(Collected data entries)
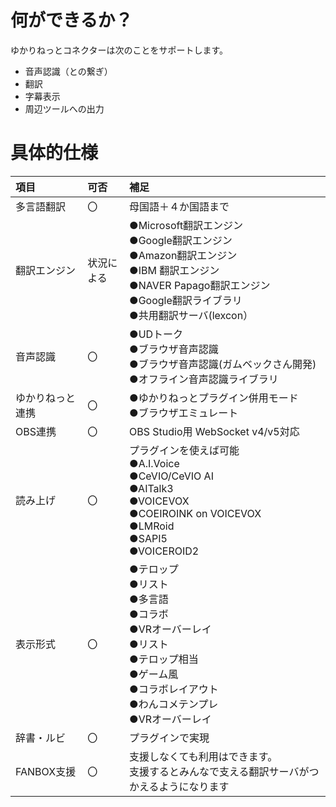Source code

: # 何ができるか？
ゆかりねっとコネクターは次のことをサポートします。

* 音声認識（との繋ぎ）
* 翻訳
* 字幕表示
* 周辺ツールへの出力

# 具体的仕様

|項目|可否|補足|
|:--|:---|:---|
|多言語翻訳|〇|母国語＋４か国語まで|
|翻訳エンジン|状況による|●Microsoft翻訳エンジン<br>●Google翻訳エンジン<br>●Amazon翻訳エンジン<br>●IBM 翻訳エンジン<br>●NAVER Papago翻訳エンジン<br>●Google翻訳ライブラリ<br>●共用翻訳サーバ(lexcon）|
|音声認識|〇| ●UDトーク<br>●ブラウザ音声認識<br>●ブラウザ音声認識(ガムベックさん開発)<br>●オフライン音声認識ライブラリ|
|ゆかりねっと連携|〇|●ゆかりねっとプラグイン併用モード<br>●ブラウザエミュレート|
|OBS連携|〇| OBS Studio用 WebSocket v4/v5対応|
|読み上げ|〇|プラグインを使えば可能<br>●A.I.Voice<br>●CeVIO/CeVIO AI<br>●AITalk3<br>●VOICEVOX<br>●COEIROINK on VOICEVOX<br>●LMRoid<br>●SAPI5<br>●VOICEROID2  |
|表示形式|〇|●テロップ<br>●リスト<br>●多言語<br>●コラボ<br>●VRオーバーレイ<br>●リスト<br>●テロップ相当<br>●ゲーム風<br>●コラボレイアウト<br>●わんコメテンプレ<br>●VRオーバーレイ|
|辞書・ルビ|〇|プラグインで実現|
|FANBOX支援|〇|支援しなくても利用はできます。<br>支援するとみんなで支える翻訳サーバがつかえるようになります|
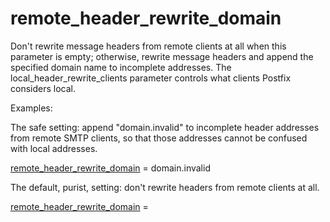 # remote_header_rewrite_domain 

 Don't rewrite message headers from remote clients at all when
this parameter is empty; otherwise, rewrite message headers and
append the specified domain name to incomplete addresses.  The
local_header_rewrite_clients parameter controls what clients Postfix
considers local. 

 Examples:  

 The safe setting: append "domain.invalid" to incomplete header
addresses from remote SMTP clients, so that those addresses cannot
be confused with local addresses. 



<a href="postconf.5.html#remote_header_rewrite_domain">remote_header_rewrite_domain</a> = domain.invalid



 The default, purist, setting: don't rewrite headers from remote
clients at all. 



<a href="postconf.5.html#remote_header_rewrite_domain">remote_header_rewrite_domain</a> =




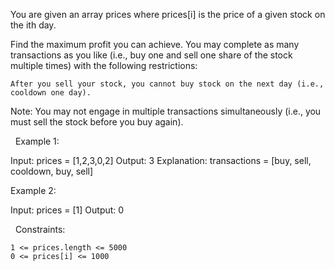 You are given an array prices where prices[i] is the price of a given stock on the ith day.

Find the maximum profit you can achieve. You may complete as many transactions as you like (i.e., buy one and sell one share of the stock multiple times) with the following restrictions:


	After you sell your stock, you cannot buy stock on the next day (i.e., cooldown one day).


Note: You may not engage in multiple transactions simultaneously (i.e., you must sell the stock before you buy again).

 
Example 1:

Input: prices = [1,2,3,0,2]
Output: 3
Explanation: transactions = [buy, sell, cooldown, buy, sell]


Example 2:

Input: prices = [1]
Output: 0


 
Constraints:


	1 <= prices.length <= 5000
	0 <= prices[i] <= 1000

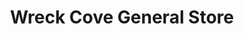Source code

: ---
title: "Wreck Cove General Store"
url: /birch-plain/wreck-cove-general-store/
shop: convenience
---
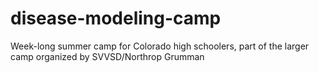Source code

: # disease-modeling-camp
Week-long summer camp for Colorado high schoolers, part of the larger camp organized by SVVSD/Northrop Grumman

Problem statement
Copy the data above line for line, skipping every picture.

Reply
Source code

: # 何ができるか？
ゆかりねっとコネクターは次のことをサポートします。

* 音声認識（との繋ぎ）
* 翻訳
* 字幕表示
* 周辺ツールへの出力

# 具体的仕様

|項目|可否|補足|
|:--|:---|:---|
|多言語翻訳|〇|母国語＋４か国語まで|
|翻訳エンジン|状況による|●Microsoft翻訳エンジン<br>●Google翻訳エンジン<br>●Amazon翻訳エンジン<br>●IBM 翻訳エンジン<br>●NAVER Papago翻訳エンジン<br>●Google翻訳ライブラリ<br>●共用翻訳サーバ(lexcon）|
|音声認識|〇| ●UDトーク<br>●ブラウザ音声認識<br>●ブラウザ音声認識(ガムベックさん開発)<br>●オフライン音声認識ライブラリ|
|ゆかりねっと連携|〇|●ゆかりねっとプラグイン併用モード<br>●ブラウザエミュレート|
|OBS連携|〇| OBS Studio用 WebSocket v4/v5対応|
|読み上げ|〇|プラグインを使えば可能<br>●A.I.Voice<br>●CeVIO/CeVIO AI<br>●AITalk3<br>●VOICEVOX<br>●COEIROINK on VOICEVOX<br>●LMRoid<br>●SAPI5<br>●VOICEROID2  |
|表示形式|〇|●テロップ<br>●リスト<br>●多言語<br>●コラボ<br>●VRオーバーレイ<br>●リスト<br>●テロップ相当<br>●ゲーム風<br>●コラボレイアウト<br>●わんコメテンプレ<br>●VRオーバーレイ|
|辞書・ルビ|〇|プラグインで実現|
|FANBOX支援|〇|支援しなくても利用はできます。<br>支援するとみんなで支える翻訳サーバがつかえるようになります|
 # remote_header_rewrite_domain 

 Don't rewrite message headers from remote clients at all when
this parameter is empty; otherwise, rewrite message headers and
append the specified domain name to incomplete addresses.  The
local_header_rewrite_clients parameter controls what clients Postfix
considers local. 

 Examples:  

 The safe setting: append "domain.invalid" to incomplete header
addresses from remote SMTP clients, so that those addresses cannot
be confused with local addresses. 



<a href="postconf.5.html#remote_header_rewrite_domain">remote_header_rewrite_domain</a> = domain.invalid



 The default, purist, setting: don't rewrite headers from remote
clients at all. 



<a href="postconf.5.html#remote_header_rewrite_domain">remote_header_rewrite_domain</a> =




 You are given an array prices where prices[i] is the price of a given stock on the ith day.

Find the maximum profit you can achieve. You may complete as many transactions as you like (i.e., buy one and sell one share of the stock multiple times) with the following restrictions:


	After you sell your stock, you cannot buy stock on the next day (i.e., cooldown one day).


Note: You may not engage in multiple transactions simultaneously (i.e., you must sell the stock before you buy again).

 
Example 1:

Input: prices = [1,2,3,0,2]
Output: 3
Explanation: transactions = [buy, sell, cooldown, buy, sell]


Example 2:

Input: prices = [1]
Output: 0


 
Constraints:


	1 <= prices.length <= 5000
	0 <= prices[i] <= 1000

Source code

: ---
title: "Wreck Cove General Store"
url: /birch-plain/wreck-cove-general-store/
shop: convenience
---
Source code

: # disease-modeling-camp
Week-long summer camp for Colorado high schoolers, part of the larger camp organized by SVVSD/Northrop Grumman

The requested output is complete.